Input data:

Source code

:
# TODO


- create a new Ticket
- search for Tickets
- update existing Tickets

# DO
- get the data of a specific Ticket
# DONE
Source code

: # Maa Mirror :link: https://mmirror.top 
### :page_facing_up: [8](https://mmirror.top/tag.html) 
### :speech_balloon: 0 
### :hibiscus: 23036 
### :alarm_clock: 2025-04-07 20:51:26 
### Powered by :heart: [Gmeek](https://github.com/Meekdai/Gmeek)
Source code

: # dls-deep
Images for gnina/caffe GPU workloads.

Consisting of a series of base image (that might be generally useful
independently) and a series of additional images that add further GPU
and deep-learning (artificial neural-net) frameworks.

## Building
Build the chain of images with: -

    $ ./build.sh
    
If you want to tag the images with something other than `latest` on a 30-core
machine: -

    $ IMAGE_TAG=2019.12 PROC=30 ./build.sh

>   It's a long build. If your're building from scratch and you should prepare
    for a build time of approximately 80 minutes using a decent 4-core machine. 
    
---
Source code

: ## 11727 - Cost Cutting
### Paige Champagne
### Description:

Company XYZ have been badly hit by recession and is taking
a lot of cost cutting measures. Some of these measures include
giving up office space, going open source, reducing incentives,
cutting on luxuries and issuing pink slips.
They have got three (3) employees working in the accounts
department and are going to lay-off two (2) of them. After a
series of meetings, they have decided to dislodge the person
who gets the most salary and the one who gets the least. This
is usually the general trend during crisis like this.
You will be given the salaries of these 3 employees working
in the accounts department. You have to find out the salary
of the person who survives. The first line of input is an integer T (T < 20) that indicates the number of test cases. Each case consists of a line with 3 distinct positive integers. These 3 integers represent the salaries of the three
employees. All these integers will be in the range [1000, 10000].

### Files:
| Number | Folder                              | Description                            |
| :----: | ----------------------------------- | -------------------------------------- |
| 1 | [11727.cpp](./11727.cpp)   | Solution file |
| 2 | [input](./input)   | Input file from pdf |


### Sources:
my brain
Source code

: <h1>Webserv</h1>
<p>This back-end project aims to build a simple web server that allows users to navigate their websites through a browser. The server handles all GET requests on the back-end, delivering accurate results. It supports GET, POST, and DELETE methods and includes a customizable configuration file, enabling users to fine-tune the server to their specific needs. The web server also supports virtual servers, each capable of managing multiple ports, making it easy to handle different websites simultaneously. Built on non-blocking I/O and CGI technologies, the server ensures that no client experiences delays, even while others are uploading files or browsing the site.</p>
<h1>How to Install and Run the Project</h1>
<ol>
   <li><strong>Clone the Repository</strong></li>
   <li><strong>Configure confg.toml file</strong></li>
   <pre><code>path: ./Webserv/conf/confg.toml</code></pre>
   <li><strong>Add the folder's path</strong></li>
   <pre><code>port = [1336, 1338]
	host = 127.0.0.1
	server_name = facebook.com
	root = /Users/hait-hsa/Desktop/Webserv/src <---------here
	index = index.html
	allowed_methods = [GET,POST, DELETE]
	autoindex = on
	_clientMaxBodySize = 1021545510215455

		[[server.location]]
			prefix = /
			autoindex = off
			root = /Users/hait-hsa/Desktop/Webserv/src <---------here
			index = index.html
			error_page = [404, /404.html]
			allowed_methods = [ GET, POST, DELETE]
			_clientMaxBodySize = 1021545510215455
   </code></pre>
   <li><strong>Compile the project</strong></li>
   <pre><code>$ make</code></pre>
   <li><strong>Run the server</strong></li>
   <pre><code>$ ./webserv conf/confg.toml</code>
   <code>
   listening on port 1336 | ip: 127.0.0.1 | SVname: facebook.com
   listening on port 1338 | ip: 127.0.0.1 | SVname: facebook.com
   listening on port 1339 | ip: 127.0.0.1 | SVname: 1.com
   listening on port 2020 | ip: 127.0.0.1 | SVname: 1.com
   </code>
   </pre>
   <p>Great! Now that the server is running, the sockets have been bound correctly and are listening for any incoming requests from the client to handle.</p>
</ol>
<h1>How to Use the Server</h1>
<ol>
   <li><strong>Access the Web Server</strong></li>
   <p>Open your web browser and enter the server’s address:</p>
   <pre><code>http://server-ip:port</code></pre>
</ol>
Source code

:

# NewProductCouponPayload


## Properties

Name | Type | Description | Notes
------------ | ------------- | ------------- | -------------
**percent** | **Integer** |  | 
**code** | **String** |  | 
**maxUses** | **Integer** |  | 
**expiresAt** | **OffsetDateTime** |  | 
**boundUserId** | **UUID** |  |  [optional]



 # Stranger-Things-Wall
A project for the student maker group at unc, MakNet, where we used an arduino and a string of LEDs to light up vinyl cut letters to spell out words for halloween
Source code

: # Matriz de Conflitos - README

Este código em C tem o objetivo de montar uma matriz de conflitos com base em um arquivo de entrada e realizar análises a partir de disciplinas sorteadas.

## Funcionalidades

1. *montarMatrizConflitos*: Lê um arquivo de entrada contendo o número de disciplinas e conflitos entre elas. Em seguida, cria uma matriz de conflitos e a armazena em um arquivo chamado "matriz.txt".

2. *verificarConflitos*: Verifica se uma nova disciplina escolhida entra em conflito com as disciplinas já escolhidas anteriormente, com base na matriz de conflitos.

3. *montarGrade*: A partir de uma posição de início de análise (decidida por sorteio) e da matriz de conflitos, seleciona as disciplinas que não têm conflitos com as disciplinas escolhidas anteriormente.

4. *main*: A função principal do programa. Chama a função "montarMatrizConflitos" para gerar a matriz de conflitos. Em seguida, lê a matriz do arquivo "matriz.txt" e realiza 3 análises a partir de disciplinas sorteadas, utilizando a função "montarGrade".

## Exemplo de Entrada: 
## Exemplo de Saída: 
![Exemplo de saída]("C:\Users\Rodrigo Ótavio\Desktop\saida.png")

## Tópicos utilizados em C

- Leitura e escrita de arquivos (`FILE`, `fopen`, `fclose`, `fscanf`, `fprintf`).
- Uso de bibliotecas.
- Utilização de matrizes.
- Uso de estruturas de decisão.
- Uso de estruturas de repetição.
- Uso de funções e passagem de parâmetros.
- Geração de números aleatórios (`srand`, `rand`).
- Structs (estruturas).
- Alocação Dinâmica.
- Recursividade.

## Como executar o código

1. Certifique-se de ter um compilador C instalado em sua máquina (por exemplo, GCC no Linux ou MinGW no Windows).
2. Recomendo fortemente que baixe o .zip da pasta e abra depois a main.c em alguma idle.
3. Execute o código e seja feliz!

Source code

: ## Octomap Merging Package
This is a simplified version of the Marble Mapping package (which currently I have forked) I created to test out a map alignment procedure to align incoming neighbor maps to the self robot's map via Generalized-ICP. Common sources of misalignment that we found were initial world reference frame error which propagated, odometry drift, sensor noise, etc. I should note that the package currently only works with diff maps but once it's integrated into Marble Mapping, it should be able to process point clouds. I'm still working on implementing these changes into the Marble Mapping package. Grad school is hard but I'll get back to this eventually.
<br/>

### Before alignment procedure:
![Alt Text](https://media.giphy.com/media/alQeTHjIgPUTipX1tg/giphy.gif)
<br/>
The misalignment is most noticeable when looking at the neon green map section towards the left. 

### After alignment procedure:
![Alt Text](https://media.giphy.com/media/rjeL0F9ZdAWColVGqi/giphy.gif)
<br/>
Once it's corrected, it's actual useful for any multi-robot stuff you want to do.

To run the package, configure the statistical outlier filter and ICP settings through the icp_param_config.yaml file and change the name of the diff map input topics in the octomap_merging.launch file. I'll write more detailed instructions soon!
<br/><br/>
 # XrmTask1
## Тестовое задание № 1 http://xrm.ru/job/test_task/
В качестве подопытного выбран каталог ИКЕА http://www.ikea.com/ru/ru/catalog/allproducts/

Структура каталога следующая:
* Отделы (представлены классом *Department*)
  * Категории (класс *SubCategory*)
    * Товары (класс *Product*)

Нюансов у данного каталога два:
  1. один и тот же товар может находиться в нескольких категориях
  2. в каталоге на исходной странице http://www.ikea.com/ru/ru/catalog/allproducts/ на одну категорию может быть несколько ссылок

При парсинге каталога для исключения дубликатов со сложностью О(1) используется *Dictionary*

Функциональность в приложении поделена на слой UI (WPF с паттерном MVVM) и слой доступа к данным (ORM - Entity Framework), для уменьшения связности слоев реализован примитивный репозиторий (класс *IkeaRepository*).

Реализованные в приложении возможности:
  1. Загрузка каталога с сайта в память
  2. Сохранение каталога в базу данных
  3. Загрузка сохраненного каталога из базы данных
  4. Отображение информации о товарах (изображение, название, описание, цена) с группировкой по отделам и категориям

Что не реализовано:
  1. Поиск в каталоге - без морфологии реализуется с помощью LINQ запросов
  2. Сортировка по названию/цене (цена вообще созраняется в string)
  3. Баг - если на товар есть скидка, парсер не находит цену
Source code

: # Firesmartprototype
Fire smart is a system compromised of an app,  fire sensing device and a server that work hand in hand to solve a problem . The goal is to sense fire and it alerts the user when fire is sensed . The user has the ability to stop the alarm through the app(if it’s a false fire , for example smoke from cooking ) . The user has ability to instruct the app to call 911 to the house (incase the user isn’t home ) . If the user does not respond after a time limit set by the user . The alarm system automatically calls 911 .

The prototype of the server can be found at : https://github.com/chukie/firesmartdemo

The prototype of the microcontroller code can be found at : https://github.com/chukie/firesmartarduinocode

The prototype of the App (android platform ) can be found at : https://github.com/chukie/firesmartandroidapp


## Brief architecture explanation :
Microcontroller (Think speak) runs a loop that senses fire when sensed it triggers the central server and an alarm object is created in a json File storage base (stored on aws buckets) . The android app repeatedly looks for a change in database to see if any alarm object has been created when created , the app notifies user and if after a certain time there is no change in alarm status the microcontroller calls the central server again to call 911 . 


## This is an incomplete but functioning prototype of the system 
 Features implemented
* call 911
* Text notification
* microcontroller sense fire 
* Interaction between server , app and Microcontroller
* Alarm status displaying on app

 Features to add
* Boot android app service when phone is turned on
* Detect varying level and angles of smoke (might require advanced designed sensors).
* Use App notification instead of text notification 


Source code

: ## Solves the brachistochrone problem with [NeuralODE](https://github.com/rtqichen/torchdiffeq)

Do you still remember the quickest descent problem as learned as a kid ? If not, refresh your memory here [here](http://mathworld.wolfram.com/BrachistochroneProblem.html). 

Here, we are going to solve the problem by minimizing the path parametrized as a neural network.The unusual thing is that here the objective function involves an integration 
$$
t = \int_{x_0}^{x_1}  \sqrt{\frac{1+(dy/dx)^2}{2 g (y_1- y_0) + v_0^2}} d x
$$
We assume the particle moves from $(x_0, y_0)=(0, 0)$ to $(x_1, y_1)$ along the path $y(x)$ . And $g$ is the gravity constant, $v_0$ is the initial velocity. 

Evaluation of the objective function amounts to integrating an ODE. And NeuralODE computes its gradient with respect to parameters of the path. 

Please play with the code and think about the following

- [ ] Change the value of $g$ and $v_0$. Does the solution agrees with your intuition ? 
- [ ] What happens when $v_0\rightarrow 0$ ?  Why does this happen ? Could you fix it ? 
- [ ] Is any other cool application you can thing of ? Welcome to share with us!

Instructions to follow:
Retype, exactly as shown, the lines from the one with "displaying on app" through the end of the records.

Expected answer:
* Alarm status displaying on app

 Features to add
* Boot android app service when phone is turned on
* Detect varying level and angles of smoke (might require advanced designed sensors).
* Use App notification instead of text notification 


Source code

: ## Solves the brachistochrone problem with [NeuralODE](https://github.com/rtqichen/torchdiffeq)

Do you still remember the quickest descent problem as learned as a kid ? If not, refresh your memory here [here](http://mathworld.wolfram.com/BrachistochroneProblem.html). 

Here, we are going to solve the problem by minimizing the path parametrized as a neural network.The unusual thing is that here the objective function involves an integration 
$$
t = \int_{x_0}^{x_1}  \sqrt{\frac{1+(dy/dx)^2}{2 g (y_1- y_0) + v_0^2}} d x
$$
We assume the particle moves from $(x_0, y_0)=(0, 0)$ to $(x_1, y_1)$ along the path $y(x)$ . And $g$ is the gravity constant, $v_0$ is the initial velocity. 

Evaluation of the objective function amounts to integrating an ODE. And NeuralODE computes its gradient with respect to parameters of the path. 

Please play with the code and think about the following

- [ ] Change the value of $g$ and $v_0$. Does the solution agrees with your intuition ? 
- [ ] What happens when $v_0\rightarrow 0$ ?  Why does this happen ? Could you fix it ? 
- [ ] Is any other cool application you can thing of ? Welcome to share with us!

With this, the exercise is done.